Use a USB 3.0 external hard drive
We’ve done the same with Sony’s older console, the PS3. The best all-round PS4 hard drive upgrade is Seagate’s SSHD hybrid drive. Sony makes it very simple for you, but you will still find the process a little long-winded. It will double the space in your PS4, will slightly reduce the load times in some games, and is competitively priced at just $65 when compared with other 2.5-inch (laptop-sized) drives of the same capacity. And if you own both you can even use your PS4’s old HDD in its daddy.
This will boot up the console into Safe Mode and give you some options. Choose “Initialise PS4 (Reinstall System Software)” and the PS4 will find the update (if the correct one) and install it. Restoring data on the new internal hard drive of PS4 will not take much time anyways. It only takes around five minutes in total and then your PS4 will reboot and start up as if it has just been unboxed and set up for the very first time. Of course, you’ll then have to reinstall everything again and sign into your PlayStation Network profile, but at least you’ll have much more storage space than when you started.

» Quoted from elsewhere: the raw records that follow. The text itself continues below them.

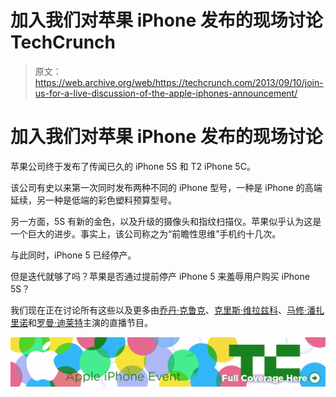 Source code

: # 加入我们对苹果 iPhone 发布的现场讨论 TechCrunch

> 原文：<https://web.archive.org/web/https://techcrunch.com/2013/09/10/join-us-for-a-live-discussion-of-the-apple-iphones-announcement/>

# 加入我们对苹果 iPhone 发布的现场讨论

苹果公司终于发布了传闻已久的 iPhone 5S 和 T2 iPhone 5C。

该公司有史以来第一次同时发布两种不同的 iPhone 型号，一种是 iPhone 的高端延续，另一种是低端的彩色塑料预算型号。

另一方面，5S 有新的金色，以及升级的摄像头和指纹扫描仪。苹果似乎认为这是一个巨大的进步。事实上，该公司称之为“前瞻性思维”手机约十几次。

与此同时，iPhone 5 已经停产。

但是迭代就够了吗？苹果是否通过提前停产 iPhone 5 来羞辱用户购买 iPhone 5S？

我们现在正在讨论所有这些以及更多由[乔丹·克鲁克](https://web.archive.org/web/20221206215846/https://twitter.com/jordanrcrook)、[克里斯·维拉兹科](https://web.archive.org/web/20221206215846/https://twitter.com/chrisvelazco)、[马修·潘扎里诺](https://web.archive.org/web/20221206215846/https://twitter.com/panzer)和[罗曼·迪莱特](https://web.archive.org/web/20221206215846/https://twitter.com/romaindillet)主演的直播节目。

[![appleevent13091](img/d01fa180957663d21839e91521c223d9.png)](https://web.archive.org/web/20221206215846/https://beta.techcrunch.com/tag/iphone2013) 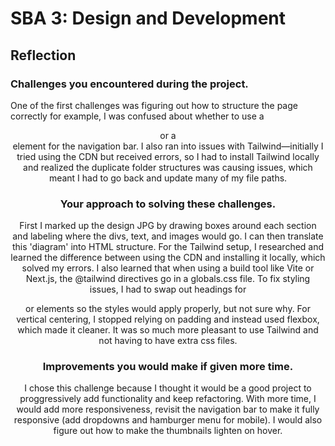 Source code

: # SBA 3: Design and Development

## Reflection

### Challenges you encountered during the project.

One of the first challenges was figuring out how to structure the page correctly for example, I was confused about whether to use a <header> or a <nav> element for the navigation bar. I also ran into issues with Tailwind—initially I tried using the CDN but received errors, so I had to install Tailwind locally and realized the duplicate folder structures was causing issues, which meant I had to go back and update many of my file paths.

### Your approach to solving these challenges.

First I marked up the design JPG by drawing boxes around each section and labeling where the divs, text, and images would go. I can then translate this 'diagram' into HTML structure. For the Tailwind setup, I researched and learned the difference between using the CDN and installing it locally, which solved my errors. I also learned that when using a build tool like Vite or Next.js, the @tailwind directives go in a globals.css file. To fix styling issues, I had to swap out headings for <p> or <span> elements so the styles would apply properly, but not sure why. For vertical centering, I stopped relying on padding and instead used flexbox, which made it cleaner. It was so much more pleasant to use Tailwind and not having to have extra css files.

### Improvements you would make if given more time.

I chose this challenge because I thought it would be a good project to proggressively add functionality and keep refactoring. With more time, I would add more responsiveness, revisit the navigation bar to make it fully responsive (add dropdowns and hamburger menu for mobile). I would also figure out how to make the thumbnails lighten on hover.
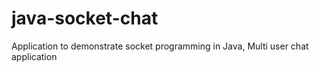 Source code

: # java-socket-chat
Application to demonstrate socket programming in Java, Multi user chat application 
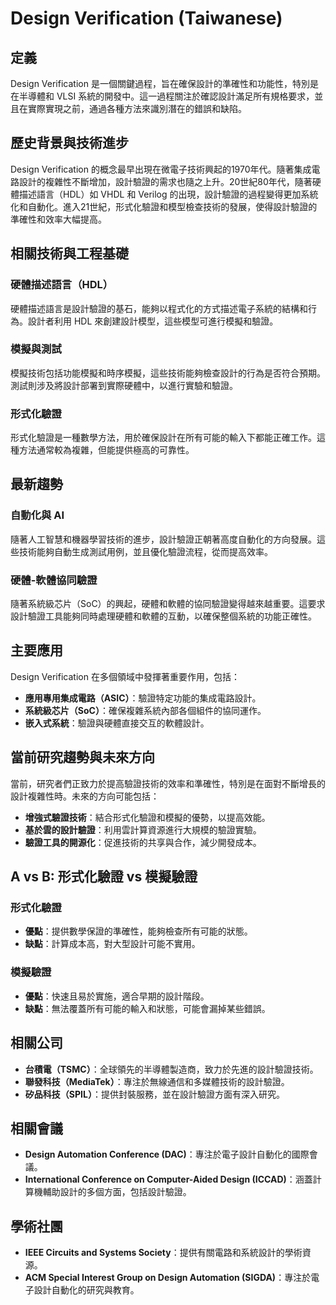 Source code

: # Design Verification (Taiwanese)

## 定義
Design Verification 是一個關鍵過程，旨在確保設計的準確性和功能性，特別是在半導體和 VLSI 系統的開發中。這一過程關注於確認設計滿足所有規格要求，並且在實際實現之前，通過各種方法來識別潛在的錯誤和缺陷。

## 歷史背景與技術進步
Design Verification 的概念最早出現在微電子技術興起的1970年代。隨著集成電路設計的複雜性不斷增加，設計驗證的需求也隨之上升。20世紀80年代，隨著硬體描述語言（HDL）如 VHDL 和 Verilog 的出現，設計驗證的過程變得更加系統化和自動化。進入21世紀，形式化驗證和模型檢查技術的發展，使得設計驗證的準確性和效率大幅提高。

## 相關技術與工程基礎
### 硬體描述語言（HDL）
硬體描述語言是設計驗證的基石，能夠以程式化的方式描述電子系統的結構和行為。設計者利用 HDL 來創建設計模型，這些模型可進行模擬和驗證。

### 模擬與測試
模擬技術包括功能模擬和時序模擬，這些技術能夠檢查設計的行為是否符合預期。測試則涉及將設計部署到實際硬體中，以進行實驗和驗證。

### 形式化驗證
形式化驗證是一種數學方法，用於確保設計在所有可能的輸入下都能正確工作。這種方法通常較為複雜，但能提供極高的可靠性。

## 最新趨勢
### 自動化與 AI
隨著人工智慧和機器學習技術的進步，設計驗證正朝著高度自動化的方向發展。這些技術能夠自動生成測試用例，並且優化驗證流程，從而提高效率。

### 硬體-軟體協同驗證
隨著系統級芯片（SoC）的興起，硬體和軟體的協同驗證變得越來越重要。這要求設計驗證工具能夠同時處理硬體和軟體的互動，以確保整個系統的功能正確性。

## 主要應用
Design Verification 在多個領域中發揮著重要作用，包括：
- **應用專用集成電路（ASIC）**：驗證特定功能的集成電路設計。
- **系統級芯片（SoC）**：確保複雜系統內部各個組件的協同運作。
- **嵌入式系統**：驗證與硬體直接交互的軟體設計。

## 當前研究趨勢與未來方向
當前，研究者們正致力於提高驗證技術的效率和準確性，特別是在面對不斷增長的設計複雜性時。未來的方向可能包括：
- **增強式驗證技術**：結合形式化驗證和模擬的優勢，以提高效能。
- **基於雲的設計驗證**：利用雲計算資源進行大規模的驗證實驗。
- **驗證工具的開源化**：促進技術的共享與合作，減少開發成本。

## A vs B: 形式化驗證 vs 模擬驗證
### 形式化驗證
- **優點**：提供數學保證的準確性，能夠檢查所有可能的狀態。
- **缺點**：計算成本高，對大型設計可能不實用。

### 模擬驗證
- **優點**：快速且易於實施，適合早期的設計階段。
- **缺點**：無法覆蓋所有可能的輸入和狀態，可能會漏掉某些錯誤。

## 相關公司
- **台積電（TSMC）**：全球領先的半導體製造商，致力於先進的設計驗證技術。
- **聯發科技（MediaTek）**：專注於無線通信和多媒體技術的設計驗證。
- **矽品科技（SPIL）**：提供封裝服務，並在設計驗證方面有深入研究。

## 相關會議
- **Design Automation Conference (DAC)**：專注於電子設計自動化的國際會議。
- **International Conference on Computer-Aided Design (ICCAD)**：涵蓋計算機輔助設計的多個方面，包括設計驗證。

## 學術社團
- **IEEE Circuits and Systems Society**：提供有關電路和系統設計的學術資源。
- **ACM Special Interest Group on Design Automation (SIGDA)**：專注於電子設計自動化的研究與教育。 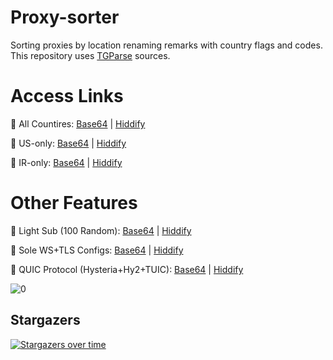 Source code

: # Proxy-sorter
Sorting proxies by location renaming remarks with country flags and codes. This repository uses [TGParse](https://github.com/Surfboardv2ray/TGParse) sources.

# Access Links

🧧 All Countires:  [Base64](https://raw.githubusercontent.com/Surfboardv2ray/Proxy-sorter/main/submerge/converted.txt)
                |
                [Hiddify](https://raw.githubusercontent.com/Surfboardv2ray/Proxy-sorter/main/output/converted.txt)

🧧 US-only:  [Base64](https://raw.githubusercontent.com/Surfboardv2ray/Proxy-sorter/main/submerge/US.txt)
          |
          [Hiddify](https://raw.githubusercontent.com/Surfboardv2ray/Proxy-sorter/main/output/US.txt)

🧧 IR-only:  [Base64](https://raw.githubusercontent.com/Surfboardv2ray/Proxy-sorter/main/submerge/IR.txt)
          |
          [Hiddify](https://raw.githubusercontent.com/Surfboardv2ray/Proxy-sorter/main/output/IR.txt)


# Other Features

🧧 Light Sub (100 Random):  [Base64](https://raw.githubusercontent.com/Surfboardv2ray/Proxy-sorter/main/selector/random64)
                |
                [Hiddify](https://raw.githubusercontent.com/Surfboardv2ray/Proxy-sorter/main/selector/random)


🧧 Sole WS+TLS Configs:  [Base64](https://raw.githubusercontent.com/Surfboardv2ray/Proxy-sorter/main/ws_tls/proxies/wstls_base64)
                |
                [Hiddify](https://raw.githubusercontent.com/Surfboardv2ray/Proxy-sorter/main/ws_tls/proxies/wstls)

🧧 QUIC Protocol (Hysteria+Hy2+TUIC):  [Base64](https://raw.githubusercontent.com/Surfboardv2ray/Proxy-sorter/main/custom/udp.txt)
                |
                [Hiddify](https://raw.githubusercontent.com/Surfboardv2ray/Proxy-sorter/main/custom/udp.txt)


![0](https://raw.githubusercontent.com/Ptechgithub/configs/main/media/line.gif)
## Stargazers
[![Stargazers over time](https://starchart.cc/Surfboardv2ray/Proxy-sorter.svg?variant=adaptive)](https://starchart.cc/Surfboardv2ray/Proxy-sorter)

As we opted for a 5400RPM drive much like the one that came with the machine in the first place we’ve not really noticed much of a performance upgrade. For many users, replacing the stock hard drive of PS4 is a must, but that’s surely not for me at all.
We weren’t aiming for speed though (for that you can opt for a 7200RPM drive instead if you’re willing to splash a little more cash) and just having that extra storage space is making a big difference to our gaming lives.